3 Vashti Bunyan - Just Another Diamond Day

I think the story goes that Vashti Bunyan recorded this album in 1969 in the midst of some spirit quest to Wales and then moved to a farm to live out the rest of her life in peace.  Fast forward to present times and one of her kids found her record on ebay for a gazillion dollars and it ended up she had developed a cult following.  For some reason that story makes perfect sense to me. Just Another Diamond Day really does feel like an artifact of both the amazing British folk scene in the late 60's and Vashti's own journey trying to find peace.


4 Lau Nau - Nuukuu

Nuukuu started a year long rabbit hole of me getting obsessed with weirdo music coming out of Finland, mostly through the amazing Fonal label.  I read somewhere that all the sounds on the record are hushed because she didn't want to wake up her newborn baby who was the next room over from her recording space.  Before I was lucky enough to start playing with string players this album taught me how the different timbres of the voice can act a lot like a string quartet and that sometimes constraints can add to the magic.


5 Iron & Wine - The Creek Drank The Cradle

For the longest time I couldn't figure out why I loved this album so much.

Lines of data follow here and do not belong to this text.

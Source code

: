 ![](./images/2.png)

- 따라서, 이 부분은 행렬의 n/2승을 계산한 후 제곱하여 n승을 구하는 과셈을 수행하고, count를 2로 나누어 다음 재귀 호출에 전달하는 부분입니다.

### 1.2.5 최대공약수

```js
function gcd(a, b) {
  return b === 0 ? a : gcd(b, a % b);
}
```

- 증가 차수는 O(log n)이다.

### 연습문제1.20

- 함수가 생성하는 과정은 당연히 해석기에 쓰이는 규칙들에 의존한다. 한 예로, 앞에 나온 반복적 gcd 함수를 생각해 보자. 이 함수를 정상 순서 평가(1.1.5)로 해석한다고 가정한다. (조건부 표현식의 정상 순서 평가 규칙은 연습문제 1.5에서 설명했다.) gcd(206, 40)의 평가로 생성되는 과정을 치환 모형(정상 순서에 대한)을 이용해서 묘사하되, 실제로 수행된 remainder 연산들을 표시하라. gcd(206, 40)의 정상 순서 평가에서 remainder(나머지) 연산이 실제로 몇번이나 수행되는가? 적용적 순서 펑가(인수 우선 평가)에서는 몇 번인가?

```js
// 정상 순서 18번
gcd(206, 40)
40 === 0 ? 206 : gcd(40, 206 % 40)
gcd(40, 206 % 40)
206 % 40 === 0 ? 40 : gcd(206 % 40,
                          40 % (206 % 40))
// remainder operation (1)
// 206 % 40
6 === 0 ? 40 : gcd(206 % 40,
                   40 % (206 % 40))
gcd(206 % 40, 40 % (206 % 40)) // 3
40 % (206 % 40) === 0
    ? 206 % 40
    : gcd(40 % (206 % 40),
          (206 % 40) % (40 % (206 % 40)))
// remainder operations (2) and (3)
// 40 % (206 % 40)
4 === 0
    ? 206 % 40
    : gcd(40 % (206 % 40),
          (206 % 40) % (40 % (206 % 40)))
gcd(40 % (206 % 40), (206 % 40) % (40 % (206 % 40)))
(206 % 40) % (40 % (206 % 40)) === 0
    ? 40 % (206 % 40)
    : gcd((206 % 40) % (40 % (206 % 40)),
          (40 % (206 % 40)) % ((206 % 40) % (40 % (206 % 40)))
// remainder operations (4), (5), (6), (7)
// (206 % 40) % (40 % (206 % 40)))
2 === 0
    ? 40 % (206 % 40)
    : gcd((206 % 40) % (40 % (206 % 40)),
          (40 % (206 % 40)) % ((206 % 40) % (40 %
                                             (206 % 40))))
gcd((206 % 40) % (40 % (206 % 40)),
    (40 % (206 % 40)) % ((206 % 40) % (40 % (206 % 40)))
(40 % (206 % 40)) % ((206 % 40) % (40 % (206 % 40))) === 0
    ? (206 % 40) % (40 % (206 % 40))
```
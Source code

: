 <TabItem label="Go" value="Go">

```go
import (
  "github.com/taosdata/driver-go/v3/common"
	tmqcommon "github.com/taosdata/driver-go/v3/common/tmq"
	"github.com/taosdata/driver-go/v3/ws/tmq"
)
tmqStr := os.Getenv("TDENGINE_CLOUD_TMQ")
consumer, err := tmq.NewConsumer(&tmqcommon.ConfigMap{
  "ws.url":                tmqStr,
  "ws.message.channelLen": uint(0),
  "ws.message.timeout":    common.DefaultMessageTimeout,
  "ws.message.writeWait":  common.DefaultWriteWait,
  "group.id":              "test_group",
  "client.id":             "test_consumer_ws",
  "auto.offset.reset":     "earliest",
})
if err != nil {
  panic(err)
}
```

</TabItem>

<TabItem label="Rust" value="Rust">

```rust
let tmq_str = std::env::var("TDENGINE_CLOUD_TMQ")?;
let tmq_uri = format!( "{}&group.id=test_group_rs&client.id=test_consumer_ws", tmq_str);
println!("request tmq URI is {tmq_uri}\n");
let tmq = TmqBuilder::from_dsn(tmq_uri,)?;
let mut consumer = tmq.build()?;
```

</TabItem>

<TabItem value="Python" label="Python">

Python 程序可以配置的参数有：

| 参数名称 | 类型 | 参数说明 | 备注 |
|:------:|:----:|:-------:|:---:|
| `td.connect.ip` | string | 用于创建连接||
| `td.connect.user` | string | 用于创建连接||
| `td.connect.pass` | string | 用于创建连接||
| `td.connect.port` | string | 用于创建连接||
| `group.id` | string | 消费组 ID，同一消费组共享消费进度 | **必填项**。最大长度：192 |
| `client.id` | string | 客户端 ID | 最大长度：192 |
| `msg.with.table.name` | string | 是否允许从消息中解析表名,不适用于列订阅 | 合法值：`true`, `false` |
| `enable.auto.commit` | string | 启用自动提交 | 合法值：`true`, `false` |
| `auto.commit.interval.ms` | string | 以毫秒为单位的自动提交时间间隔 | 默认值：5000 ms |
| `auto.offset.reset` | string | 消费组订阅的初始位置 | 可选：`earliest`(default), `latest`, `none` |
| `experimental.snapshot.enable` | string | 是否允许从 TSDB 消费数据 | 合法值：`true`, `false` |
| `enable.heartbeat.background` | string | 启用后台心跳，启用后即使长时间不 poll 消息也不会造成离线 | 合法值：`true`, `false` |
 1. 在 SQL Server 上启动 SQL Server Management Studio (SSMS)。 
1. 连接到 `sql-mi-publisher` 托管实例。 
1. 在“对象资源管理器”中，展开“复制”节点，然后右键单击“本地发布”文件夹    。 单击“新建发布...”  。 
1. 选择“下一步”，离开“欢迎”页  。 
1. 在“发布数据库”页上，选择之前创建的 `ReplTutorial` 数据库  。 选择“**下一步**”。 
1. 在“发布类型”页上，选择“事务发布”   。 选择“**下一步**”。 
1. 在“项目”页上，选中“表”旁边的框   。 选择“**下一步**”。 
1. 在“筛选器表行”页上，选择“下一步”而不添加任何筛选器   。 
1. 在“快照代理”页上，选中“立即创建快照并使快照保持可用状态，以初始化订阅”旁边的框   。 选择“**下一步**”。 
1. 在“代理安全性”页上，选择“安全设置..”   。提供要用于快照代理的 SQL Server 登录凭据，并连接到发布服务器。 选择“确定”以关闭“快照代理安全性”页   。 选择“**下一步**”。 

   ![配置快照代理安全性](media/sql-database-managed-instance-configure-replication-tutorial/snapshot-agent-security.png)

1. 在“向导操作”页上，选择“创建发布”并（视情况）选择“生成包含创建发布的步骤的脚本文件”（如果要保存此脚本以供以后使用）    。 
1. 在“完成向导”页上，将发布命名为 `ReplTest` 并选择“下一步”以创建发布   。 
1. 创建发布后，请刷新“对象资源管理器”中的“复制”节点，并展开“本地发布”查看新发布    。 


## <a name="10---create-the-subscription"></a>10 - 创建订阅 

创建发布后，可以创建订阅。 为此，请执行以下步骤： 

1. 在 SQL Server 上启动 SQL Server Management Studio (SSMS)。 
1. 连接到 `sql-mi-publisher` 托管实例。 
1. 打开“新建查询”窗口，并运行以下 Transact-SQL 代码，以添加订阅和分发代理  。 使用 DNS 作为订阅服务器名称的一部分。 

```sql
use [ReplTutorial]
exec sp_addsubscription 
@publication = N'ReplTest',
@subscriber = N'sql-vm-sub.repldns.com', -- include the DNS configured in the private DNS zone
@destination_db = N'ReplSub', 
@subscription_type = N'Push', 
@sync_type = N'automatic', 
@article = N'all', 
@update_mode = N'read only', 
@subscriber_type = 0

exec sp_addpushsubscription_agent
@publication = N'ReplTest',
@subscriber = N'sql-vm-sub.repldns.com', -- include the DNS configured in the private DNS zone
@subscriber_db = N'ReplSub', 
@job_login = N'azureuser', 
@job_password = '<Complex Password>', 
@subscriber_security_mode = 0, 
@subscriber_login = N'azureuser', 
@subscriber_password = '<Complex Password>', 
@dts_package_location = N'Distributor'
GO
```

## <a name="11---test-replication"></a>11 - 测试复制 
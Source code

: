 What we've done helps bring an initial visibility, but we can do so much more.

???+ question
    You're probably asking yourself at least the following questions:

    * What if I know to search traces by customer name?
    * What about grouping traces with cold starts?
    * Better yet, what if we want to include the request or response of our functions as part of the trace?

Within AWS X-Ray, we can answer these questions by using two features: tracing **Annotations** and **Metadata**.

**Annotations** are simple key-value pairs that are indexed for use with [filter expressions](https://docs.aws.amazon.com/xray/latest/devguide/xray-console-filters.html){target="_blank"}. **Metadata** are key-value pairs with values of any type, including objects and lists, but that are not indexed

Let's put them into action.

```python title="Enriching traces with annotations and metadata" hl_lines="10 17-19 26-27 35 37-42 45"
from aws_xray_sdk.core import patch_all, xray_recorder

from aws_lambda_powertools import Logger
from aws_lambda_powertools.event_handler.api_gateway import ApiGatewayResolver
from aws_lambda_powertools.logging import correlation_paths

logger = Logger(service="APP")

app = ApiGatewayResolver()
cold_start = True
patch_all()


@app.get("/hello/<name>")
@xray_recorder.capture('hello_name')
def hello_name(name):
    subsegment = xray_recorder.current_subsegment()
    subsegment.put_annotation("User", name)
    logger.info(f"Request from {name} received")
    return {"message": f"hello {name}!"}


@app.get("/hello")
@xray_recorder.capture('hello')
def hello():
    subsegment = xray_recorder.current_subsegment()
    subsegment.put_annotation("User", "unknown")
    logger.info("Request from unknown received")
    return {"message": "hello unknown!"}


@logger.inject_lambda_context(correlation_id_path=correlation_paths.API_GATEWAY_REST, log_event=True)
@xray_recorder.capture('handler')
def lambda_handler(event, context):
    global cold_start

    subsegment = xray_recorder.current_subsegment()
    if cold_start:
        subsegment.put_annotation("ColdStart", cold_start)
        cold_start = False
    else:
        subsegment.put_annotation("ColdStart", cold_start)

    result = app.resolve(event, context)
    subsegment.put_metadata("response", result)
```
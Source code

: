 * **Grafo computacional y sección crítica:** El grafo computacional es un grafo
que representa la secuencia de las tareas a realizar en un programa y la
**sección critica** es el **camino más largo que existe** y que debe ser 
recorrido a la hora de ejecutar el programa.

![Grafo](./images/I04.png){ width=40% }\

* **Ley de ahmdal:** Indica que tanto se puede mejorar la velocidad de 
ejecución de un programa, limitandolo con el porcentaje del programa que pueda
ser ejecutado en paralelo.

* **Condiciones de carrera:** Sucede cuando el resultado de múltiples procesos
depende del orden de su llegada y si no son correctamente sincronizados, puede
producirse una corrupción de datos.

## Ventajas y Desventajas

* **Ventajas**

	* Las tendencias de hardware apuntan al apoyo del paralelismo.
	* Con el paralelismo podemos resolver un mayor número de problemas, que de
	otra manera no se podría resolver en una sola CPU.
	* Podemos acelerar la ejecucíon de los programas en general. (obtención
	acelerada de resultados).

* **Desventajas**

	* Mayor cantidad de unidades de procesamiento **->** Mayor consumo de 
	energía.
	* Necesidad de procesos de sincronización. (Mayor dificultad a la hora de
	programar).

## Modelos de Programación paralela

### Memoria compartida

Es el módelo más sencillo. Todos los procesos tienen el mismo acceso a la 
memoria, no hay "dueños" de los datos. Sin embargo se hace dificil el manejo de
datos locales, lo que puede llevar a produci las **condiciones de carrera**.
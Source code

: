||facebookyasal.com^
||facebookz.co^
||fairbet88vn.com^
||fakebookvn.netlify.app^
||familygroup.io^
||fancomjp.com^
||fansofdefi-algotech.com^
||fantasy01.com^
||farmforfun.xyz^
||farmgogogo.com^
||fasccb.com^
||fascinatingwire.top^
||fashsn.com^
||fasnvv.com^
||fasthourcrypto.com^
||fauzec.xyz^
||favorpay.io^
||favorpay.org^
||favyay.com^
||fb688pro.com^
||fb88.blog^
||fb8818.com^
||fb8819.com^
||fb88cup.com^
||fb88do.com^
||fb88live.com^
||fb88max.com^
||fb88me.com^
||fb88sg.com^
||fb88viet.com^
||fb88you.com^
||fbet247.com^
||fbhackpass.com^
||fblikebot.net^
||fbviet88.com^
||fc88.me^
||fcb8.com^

I had just started recording my own silly songs and wanted them to sound just like this, buying a banjo off of eBay and everything.  That's when I learned about 4-track recording and the satisfying warmth of tape hiss.  There is something about these songs that feels like a warm summer night on someone's porch in the south.  I would put it on all the time to try and feel better.


6 Rachel's - Selenography

I was a latecomer to classical music so hearing the delicate interactions between violin, piano, and guitar in Kentucky Nocturne absolutely floored me. I couldn't believe how much emotion could be contained in a single strum or a slightly dissonant string line. I like too that they were really holding it down for neo-classical music while so many other people in the same scene were making loud indie rock.

7 Sounds of the SouthSounds of the South is an anthology field recorded by Alan Lomax. He was basically visiting these various communities right as modernization was starting to make culture more homogenous and documenting the unique music the communities would make. I think his work is an absolute treasure both as a historical record and because the music is so soul-filled and beautiful. These recordings were a timely reminder that now matter how much fancy equipment or songwriting skills you have, at the end of the day it is about putting a mic in a room where something beautiful is happening.


8 Tsegue-Maryam Guebrou - Emahoy

Emahoy is part 21 of the Ethiopiques series which focuses on all the music coming out of Ethiopia. While many of the other records focus on the more funky, dancable sounds that came out of the region, Tsegue-Maryam plays devastating solo piano music.  She had a really tough life, fleeing from awful conditions more times than once, and the way she plays piano really reflects that.  It is inflected with the unique scales of East Africa along with European- style piano playing to make an incredibly unique album.

9 OOIOO - TaigaI definitely had a WTF moment when I first heard the opening track off this album.  OOIOO shares the same scene and some of the same members as the seminal Japanese noise rock band, Boredoms.  Now I can't get enough of it though.  It is occupies some strange space between noise, jazz, and prog?  I really don't know how to describe it other than to say that it is amazing.


10 Alice Coltrane - Journey in Satchidananda

Journey in Satchidananda is the first jazz album that I loved front to back. I know it can be pretty cheesy when artist "discover" classical Indian music and incorporate it but Alice Coltrane and Pharaoh Sanders are on such a different level that it just transports me to a different dimension. I think I read that there is a genre called “spiritual jazz”?  I would definitely put it in that category and recommend listening to it right when you wake up.